--- Work to complete ---
All entries below are to be reproduced precisely as they stand, without the pictures.
[Available records — start]
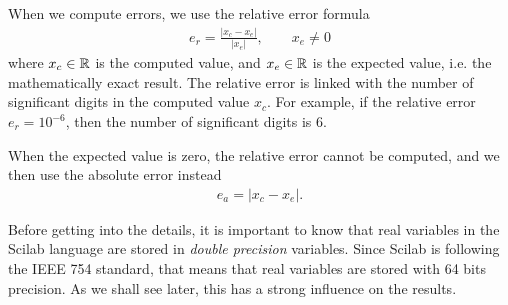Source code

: When we compute errors, we use the relative error formula
\begin{eqnarray}
e_r=\frac{|x_c-x_e|}{|x_e|}, \qquad x_e\neq 0
\end{eqnarray}
where $x_c\in\mathbb{R}$ is the computed value, and $x_e\in\mathbb{R}$ is the 
expected value, i.e. the mathematically exact result.
The relative error is linked with the number of significant 
digits in the computed value $x_c$. For example, if the relative 
error $e_r=10^{-6}$, then the number of significant digits is 6.

When the expected value is zero, the relative error cannot 
be computed, and we then use the absolute error instead 
\begin{eqnarray}
e_a=|x_c-x_e|.
\end{eqnarray}

Before getting into the details, it is important to 
know that real variables in the Scilab language are stored in 
\emph{double precision} variables. Since Scilab is 
following the IEEE 754 standard, that means that real 
variables are stored with 64 bits precision.
As we shall see later, this has a strong influence on the 
results.



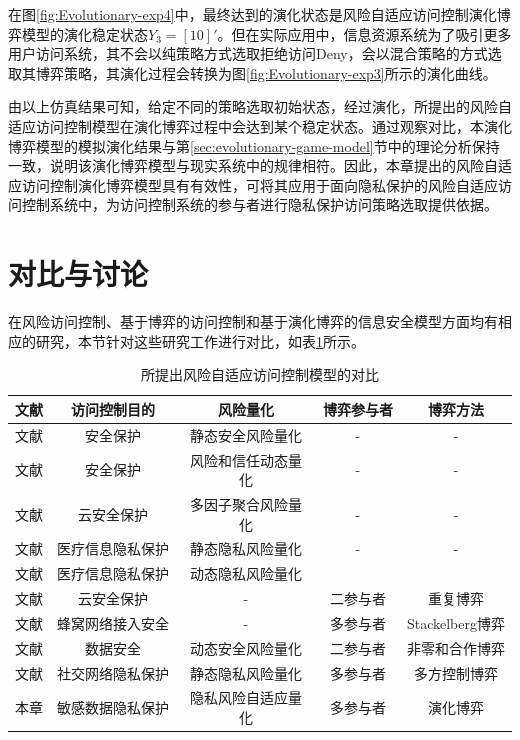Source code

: \begin{enumerate}
 	在图\ref{fig:Evolutionary-exp4}中，最终达到的演化状态是风险自适应访问控制演化博弈模型的演化稳定状态${{Y}_{3}}=[10]'$。但在实际应用中，信息资源系统为了吸引更多用户访问系统，其不会以纯策略方式选取拒绝访问Deny，会以混合策略的方式选取其博弈策略，其演化过程会转换为图\ref{fig:Evolutionary-exp3}所示的演化曲线。
 \end{enumerate}


 由以上仿真结果可知，给定不同的策略选取初始状态，经过演化，所提出的风险自适应访问控制模型在演化博弈过程中会达到某个稳定状态。通过观察对比，本演化博弈模型的模拟演化结果与第\ref{sec:evolutionary-game-model}节中的理论分析保持一致，说明该演化博弈模型与现实系统中的规律相符。因此，本章提出的风险自适应访问控制演化博弈模型具有有效性，可将其应用于面向隐私保护的风险自适应访问控制系统中，为访问控制系统的参与者进行隐私保护访问策略选取提供依据。
 
 \section{对比与讨论}
 
 在风险访问控制、基于博弈的访问控制和基于演化博弈的信息安全模型方面均有相应的研究，本节针对这些研究工作进行对比，如表\ref{tab:game-model-comparision}所示。
\begin{table}[htbp]
	\caption{所提出风险自适应访问控制模型的对比}
	\label{tab:game-model-comparision}
	\centering
	\begin{tabular}{ccccc}%
		
		\toprule
		文献  &	访问控制目的&	风险量化&	博弈参与者&	博弈方法\\
		\midrule
		文献\cite{ni2010risk}&
		安全保护&	静态安全风险量化&	-&	-\\
		文献\cite{shaikh2012dynamic}&
		安全保护&	风险和信任动态量化&	-&	-\\
		文献\cite{santos2016framework}&
		云安全保护&	多因子聚合风险量化&	-&	-\\
		文献\cite{wang2011quantified}&
		医疗信息隐私保护&	静态隐私风险量化&	-&	-\\
		文献\cite{zhang2018privacy}&
		医疗信息隐私保护&	动态隐私风险量化\\		
		文献\cite{gao2018game}&
		云安全保护&	-&	二参与者&	重复博弈\\
		文献\cite{liu2016dynamic}&
		蜂窝网络接入安全&	-	&多参与者&	Stackelberg博弈\\
		文献\cite{helil2017non}&
		数据安全&	动态安全风险量化&	二参与者&	非零和合作博弈\\
		文献\cite{hu2014game}&
		社交网络隐私保护&	静态隐私风险量化&	多参与者&	多方控制博弈\\
		本章&	敏感数据隐私保护&	隐私风险自适应量化&	多参与者&	演化博弈\\
	
		\bottomrule
	\end{tabular}
\end{table}

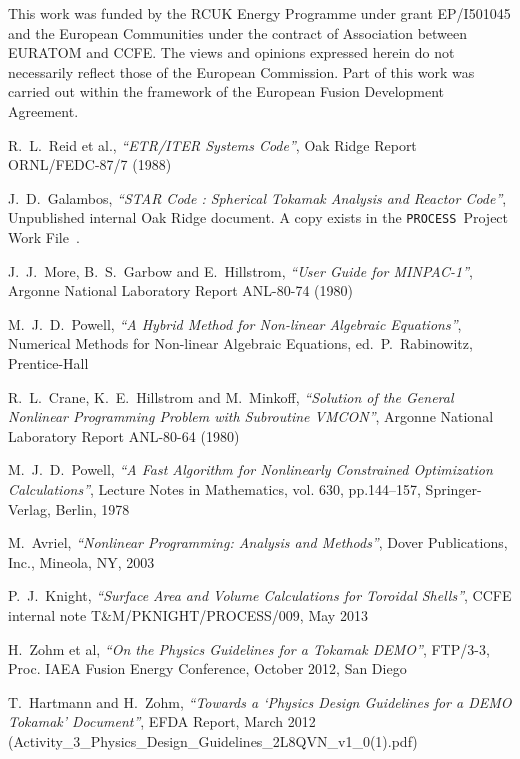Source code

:\documentclass[11pt,a4paper]{report}
\newcommand{\process}{\mbox{\texttt{PROCESS}}}
\begin{document}
This work was funded by the RCUK Energy Programme under grant EP/I501045 and
the European Communities under the contract of Association between EURATOM and
CCFE\@. The views and opinions expressed herein do not necessarily reflect those
of the European Commission. Part of this work was carried out within the
framework of the European Fusion Development Agreement.

\begin{thebibliography}{99}
\raggedright

R.\ L.\ Reid et al.,
\textit{``ETR/ITER Systems Code''},
Oak Ridge Report ORNL/FEDC-87/7
(1988)

J.\ D.\ Galambos,
\textit{``STAR Code : Spherical Tokamak Analysis and Reactor Code''},
Unpublished internal Oak Ridge document. A copy exists in the \process\
Project Work File~\cite{PWF}.

J.\ J.\ More, B.\ S.\ Garbow and E.\ Hillstrom,
\textit{``User Guide for MINPAC-1''},
Argonne National Laboratory Report ANL-80-74
(1980)

M.\ J.\ D.\ Powell,
\textit{``A Hybrid Method for Non-linear Algebraic Equations''},
Numerical Methods for Non-linear Algebraic Equations, ed.\ P.\ Rabinowitz,
Prentice-Hall

R.\ L.\ Crane, K.\ E.\ Hillstrom and M.\ Minkoff,
\textit{``Solution of the General Nonlinear Programming Problem with
Subroutine VMCON''},
Argonne National Laboratory Report ANL-80-64
(1980)

M.\ J.\ D.\ Powell,
\textit{``A Fast Algorithm for Nonlinearly Constrained Optimization Calculations''},
Lecture Notes in Mathematics, vol. 630, pp.144--157, Springer-Verlag, Berlin, 1978

M.\ Avriel,
\textit{``Nonlinear Programming: Analysis and Methods''},
Dover Publications, Inc., Mineola, NY, 2003

P.\ J.\ Knight,
\textit{``Surface Area and Volume Calculations for Toroidal Shells''},
CCFE internal note T\&M/PKNIGHT/PROCESS/009, May 2013

H.\ Zohm et al,
\textit{``On the Physics Guidelines for a Tokamak DEMO''},
FTP/3-3, Proc. IAEA Fusion Energy Conference, October 2012, San Diego

T.\ Hartmann and H.\ Zohm,
\textit{``Towards a `Physics Design Guidelines for a DEMO Tokamak'
  Document''},
EFDA Report, March 2012 (Activity\_3\_Physics\_Design\_Guidelines\_2L8QVN\_v1\_0(1).pdf)


\end{thebibliography}
\end{document}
[Available records — finish]
--- Exercise answer ---
Source code

: When we compute errors, we use the relative error formula
\begin{eqnarray}
e_r=\frac{|x_c-x_e|}{|x_e|}, \qquad x_e\neq 0
\end{eqnarray}
where $x_c\in\mathbb{R}$ is the computed value, and $x_e\in\mathbb{R}$ is the 
expected value, i.e. the mathematically exact result.
The relative error is linked with the number of significant 
digits in the computed value $x_c$. For example, if the relative 
error $e_r=10^{-6}$, then the number of significant digits is 6.

When the expected value is zero, the relative error cannot 
be computed, and we then use the absolute error instead 
\begin{eqnarray}
e_a=|x_c-x_e|.
\end{eqnarray}

Before getting into the details, it is important to 
know that real variables in the Scilab language are stored in 
\emph{double precision} variables. Since Scilab is 
following the IEEE 754 standard, that means that real 
variables are stored with 64 bits precision.
As we shall see later, this has a strong influence on the 
results.



Source code

: \begin{enumerate}
 	在图\ref{fig:Evolutionary-exp4}中，最终达到的演化状态是风险自适应访问控制演化博弈模型的演化稳定状态${{Y}_{3}}=[10]'$。但在实际应用中，信息资源系统为了吸引更多用户访问系统，其不会以纯策略方式选取拒绝访问Deny，会以混合策略的方式选取其博弈策略，其演化过程会转换为图\ref{fig:Evolutionary-exp3}所示的演化曲线。
 \end{enumerate}


 由以上仿真结果可知，给定不同的策略选取初始状态，经过演化，所提出的风险自适应访问控制模型在演化博弈过程中会达到某个稳定状态。通过观察对比，本演化博弈模型的模拟演化结果与第\ref{sec:evolutionary-game-model}节中的理论分析保持一致，说明该演化博弈模型与现实系统中的规律相符。因此，本章提出的风险自适应访问控制演化博弈模型具有有效性，可将其应用于面向隐私保护的风险自适应访问控制系统中，为访问控制系统的参与者进行隐私保护访问策略选取提供依据。
 
 \section{对比与讨论}
 
 在风险访问控制、基于博弈的访问控制和基于演化博弈的信息安全模型方面均有相应的研究，本节针对这些研究工作进行对比，如表\ref{tab:game-model-comparision}所示。
\begin{table}[htbp]
	\caption{所提出风险自适应访问控制模型的对比}
	\label{tab:game-model-comparision}
	\centering
	\begin{tabular}{ccccc}%
		
		\toprule
		文献  &	访问控制目的&	风险量化&	博弈参与者&	博弈方法\\
		\midrule
		文献\cite{ni2010risk}&
		安全保护&	静态安全风险量化&	-&	-\\
		文献\cite{shaikh2012dynamic}&
		安全保护&	风险和信任动态量化&	-&	-\\
		文献\cite{santos2016framework}&
		云安全保护&	多因子聚合风险量化&	-&	-\\
		文献\cite{wang2011quantified}&
		医疗信息隐私保护&	静态隐私风险量化&	-&	-\\
		文献\cite{zhang2018privacy}&
		医疗信息隐私保护&	动态隐私风险量化\\		
		文献\cite{gao2018game}&
		云安全保护&	-&	二参与者&	重复博弈\\
		文献\cite{liu2016dynamic}&
		蜂窝网络接入安全&	-	&多参与者&	Stackelberg博弈\\
		文献\cite{helil2017non}&
		数据安全&	动态安全风险量化&	二参与者&	非零和合作博弈\\
		文献\cite{hu2014game}&
		社交网络隐私保护&	静态隐私风险量化&	多参与者&	多方控制博弈\\
		本章&	敏感数据隐私保护&	隐私风险自适应量化&	多参与者&	演化博弈\\
	
		\bottomrule
	\end{tabular}
\end{table}

Source code

:\documentclass[11pt,a4paper]{report}
\newcommand{\process}{\mbox{\texttt{PROCESS}}}
\begin{document}
This work was funded by the RCUK Energy Programme under grant EP/I501045 and
the European Communities under the contract of Association between EURATOM and
CCFE\@. The views and opinions expressed herein do not necessarily reflect those
of the European Commission. Part of this work was carried out within the
framework of the European Fusion Development Agreement.

\begin{thebibliography}{99}
\raggedright

R.\ L.\ Reid et al.,
\textit{``ETR/ITER Systems Code''},
Oak Ridge Report ORNL/FEDC-87/7
(1988)

J.\ D.\ Galambos,
\textit{``STAR Code : Spherical Tokamak Analysis and Reactor Code''},
Unpublished internal Oak Ridge document. A copy exists in the \process\
Project Work File~\cite{PWF}.

J.\ J.\ More, B.\ S.\ Garbow and E.\ Hillstrom,
\textit{``User Guide for MINPAC-1''},
Argonne National Laboratory Report ANL-80-74
(1980)

M.\ J.\ D.\ Powell,
\textit{``A Hybrid Method for Non-linear Algebraic Equations''},
Numerical Methods for Non-linear Algebraic Equations, ed.\ P.\ Rabinowitz,
Prentice-Hall

R.\ L.\ Crane, K.\ E.\ Hillstrom and M.\ Minkoff,
\textit{``Solution of the General Nonlinear Programming Problem with
Subroutine VMCON''},
Argonne National Laboratory Report ANL-80-64
(1980)

M.\ J.\ D.\ Powell,
\textit{``A Fast Algorithm for Nonlinearly Constrained Optimization Calculations''},
Lecture Notes in Mathematics, vol. 630, pp.144--157, Springer-Verlag, Berlin, 1978

M.\ Avriel,
\textit{``Nonlinear Programming: Analysis and Methods''},
Dover Publications, Inc., Mineola, NY, 2003

P.\ J.\ Knight,
\textit{``Surface Area and Volume Calculations for Toroidal Shells''},
CCFE internal note T\&M/PKNIGHT/PROCESS/009, May 2013

H.\ Zohm et al,
\textit{``On the Physics Guidelines for a Tokamak DEMO''},
FTP/3-3, Proc. IAEA Fusion Energy Conference, October 2012, San Diego

T.\ Hartmann and H.\ Zohm,
\textit{``Towards a `Physics Design Guidelines for a DEMO Tokamak'
  Document''},
EFDA Report, March 2012 (Activity\_3\_Physics\_Design\_Guidelines\_2L8QVN\_v1\_0(1).pdf)


\end{thebibliography}
\end{document}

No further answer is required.